10/19/2010

Alex just asked me what letter is most common in the English language. I told him it was “e” (everyone knows that, right?) and following that is either “s” or “t”.

But I’m a curious kind of guy, and since I was sitting on the bed using my laptop anyway, I figured it wouldn’t be that hard to set up a series of shell commands that would do this for me.
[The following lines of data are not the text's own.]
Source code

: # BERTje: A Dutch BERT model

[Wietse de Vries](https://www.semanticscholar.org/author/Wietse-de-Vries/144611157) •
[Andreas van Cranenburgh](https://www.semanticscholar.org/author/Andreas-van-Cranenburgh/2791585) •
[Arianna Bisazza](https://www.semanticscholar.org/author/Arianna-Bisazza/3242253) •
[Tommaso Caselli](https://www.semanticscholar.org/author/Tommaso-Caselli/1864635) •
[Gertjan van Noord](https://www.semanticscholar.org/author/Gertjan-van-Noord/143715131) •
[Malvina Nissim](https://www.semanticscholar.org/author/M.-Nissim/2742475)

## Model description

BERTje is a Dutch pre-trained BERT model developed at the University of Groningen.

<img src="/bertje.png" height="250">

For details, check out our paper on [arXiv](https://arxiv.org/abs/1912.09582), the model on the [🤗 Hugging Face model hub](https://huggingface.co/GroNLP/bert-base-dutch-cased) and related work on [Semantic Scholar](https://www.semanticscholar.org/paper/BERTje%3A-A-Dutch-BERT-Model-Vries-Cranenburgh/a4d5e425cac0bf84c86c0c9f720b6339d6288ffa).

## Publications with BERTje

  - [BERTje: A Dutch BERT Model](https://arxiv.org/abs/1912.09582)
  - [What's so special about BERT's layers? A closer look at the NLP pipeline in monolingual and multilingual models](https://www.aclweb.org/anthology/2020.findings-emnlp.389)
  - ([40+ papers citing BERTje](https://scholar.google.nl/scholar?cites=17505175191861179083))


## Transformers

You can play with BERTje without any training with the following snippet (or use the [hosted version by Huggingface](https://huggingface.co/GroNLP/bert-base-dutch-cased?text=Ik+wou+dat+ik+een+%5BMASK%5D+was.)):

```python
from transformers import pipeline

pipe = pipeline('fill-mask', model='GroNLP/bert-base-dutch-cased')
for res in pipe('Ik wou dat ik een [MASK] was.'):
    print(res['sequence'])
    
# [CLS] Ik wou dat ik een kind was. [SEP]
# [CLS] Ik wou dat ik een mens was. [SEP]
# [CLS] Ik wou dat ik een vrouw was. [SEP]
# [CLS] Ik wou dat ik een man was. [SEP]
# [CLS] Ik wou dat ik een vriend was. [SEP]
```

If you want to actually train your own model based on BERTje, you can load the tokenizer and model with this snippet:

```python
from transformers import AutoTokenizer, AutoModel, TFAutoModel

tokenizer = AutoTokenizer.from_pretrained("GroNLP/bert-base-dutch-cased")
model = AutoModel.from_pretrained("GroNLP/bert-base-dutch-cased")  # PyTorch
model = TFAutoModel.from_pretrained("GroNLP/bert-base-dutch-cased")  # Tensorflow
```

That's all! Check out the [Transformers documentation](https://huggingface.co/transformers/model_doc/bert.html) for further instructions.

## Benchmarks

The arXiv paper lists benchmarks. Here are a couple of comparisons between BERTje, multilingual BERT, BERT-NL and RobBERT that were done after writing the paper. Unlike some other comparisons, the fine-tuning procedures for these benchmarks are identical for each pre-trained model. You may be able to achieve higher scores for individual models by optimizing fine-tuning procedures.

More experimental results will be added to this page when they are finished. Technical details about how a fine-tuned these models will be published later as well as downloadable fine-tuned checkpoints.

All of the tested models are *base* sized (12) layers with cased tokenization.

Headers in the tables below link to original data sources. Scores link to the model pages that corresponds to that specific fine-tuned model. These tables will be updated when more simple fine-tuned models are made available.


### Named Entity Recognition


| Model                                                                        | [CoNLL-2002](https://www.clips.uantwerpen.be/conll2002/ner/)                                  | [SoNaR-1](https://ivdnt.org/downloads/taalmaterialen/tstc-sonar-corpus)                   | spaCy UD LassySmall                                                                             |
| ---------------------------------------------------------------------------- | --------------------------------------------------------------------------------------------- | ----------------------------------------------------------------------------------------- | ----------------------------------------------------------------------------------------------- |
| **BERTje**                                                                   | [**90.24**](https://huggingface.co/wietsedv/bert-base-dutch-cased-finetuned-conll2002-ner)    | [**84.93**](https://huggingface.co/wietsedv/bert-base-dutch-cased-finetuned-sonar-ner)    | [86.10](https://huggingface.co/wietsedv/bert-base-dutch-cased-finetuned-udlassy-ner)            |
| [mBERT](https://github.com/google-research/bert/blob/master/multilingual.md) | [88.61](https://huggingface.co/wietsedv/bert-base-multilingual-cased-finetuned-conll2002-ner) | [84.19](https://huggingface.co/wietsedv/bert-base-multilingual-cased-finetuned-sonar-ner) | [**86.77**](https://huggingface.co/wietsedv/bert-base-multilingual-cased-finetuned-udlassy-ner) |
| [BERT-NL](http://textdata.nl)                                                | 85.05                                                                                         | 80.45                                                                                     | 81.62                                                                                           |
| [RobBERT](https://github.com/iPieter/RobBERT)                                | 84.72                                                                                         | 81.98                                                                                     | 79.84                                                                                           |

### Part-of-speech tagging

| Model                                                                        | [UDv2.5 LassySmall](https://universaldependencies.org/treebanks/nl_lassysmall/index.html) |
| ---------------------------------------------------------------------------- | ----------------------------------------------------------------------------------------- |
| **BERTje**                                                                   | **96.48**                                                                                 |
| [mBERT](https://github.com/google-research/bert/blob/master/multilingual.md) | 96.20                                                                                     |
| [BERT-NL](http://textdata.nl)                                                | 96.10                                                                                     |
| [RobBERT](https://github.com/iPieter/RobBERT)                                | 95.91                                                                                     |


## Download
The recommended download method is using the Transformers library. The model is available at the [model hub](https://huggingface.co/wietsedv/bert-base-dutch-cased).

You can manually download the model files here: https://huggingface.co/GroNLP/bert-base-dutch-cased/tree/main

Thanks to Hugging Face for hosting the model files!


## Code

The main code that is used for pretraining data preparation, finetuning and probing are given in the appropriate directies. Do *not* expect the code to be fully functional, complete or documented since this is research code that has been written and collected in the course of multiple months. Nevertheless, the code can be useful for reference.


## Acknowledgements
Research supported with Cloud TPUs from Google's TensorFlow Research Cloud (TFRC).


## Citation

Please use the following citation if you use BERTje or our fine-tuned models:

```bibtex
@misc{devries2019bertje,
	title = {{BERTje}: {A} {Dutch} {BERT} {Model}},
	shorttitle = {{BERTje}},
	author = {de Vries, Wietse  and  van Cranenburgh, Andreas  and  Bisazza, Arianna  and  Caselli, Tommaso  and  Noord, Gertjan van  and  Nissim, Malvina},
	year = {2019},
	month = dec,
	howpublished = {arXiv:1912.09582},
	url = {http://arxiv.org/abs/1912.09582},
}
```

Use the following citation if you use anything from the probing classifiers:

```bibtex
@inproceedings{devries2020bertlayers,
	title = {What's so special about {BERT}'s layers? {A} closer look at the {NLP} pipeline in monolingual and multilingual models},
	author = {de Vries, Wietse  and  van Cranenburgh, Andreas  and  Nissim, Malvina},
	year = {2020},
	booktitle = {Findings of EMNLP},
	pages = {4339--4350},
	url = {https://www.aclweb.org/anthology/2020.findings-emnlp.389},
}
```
I knew how to access the spell-checking dictionary, and from there it was just a matter of chaining together the right pipes to take all of the words from the dictionary, break them down, and count the letters.

Here’s the command:

aspell -d en dump master | tr A-Z a-z | sed s/./”&\n”/g | grep [a-z] | sort | uniq -c | sort -nr

And the results:

127009 e
125815 s
97486 i
93927 a
82464 r
81679 n
72800 t
69631 o
60813 l
43910 c
40123 d
35710 u
31921 m
30971 g
29675 p
27042 h
22359 b
19136 y
14482 f
11675 k
11287 v
9917 w
4603 z
3016 x
2950 j
2070 q

It’s not surprising that “e” was on top, with “s” right behind, but I could’ve sworn “t” was more popular than that. Upon further thought, I suspect the data is a bit skewed because this is the dictionary and words like “the” only appear once. In spoken or written English, it appears much more often than words like, say, “phlegm”.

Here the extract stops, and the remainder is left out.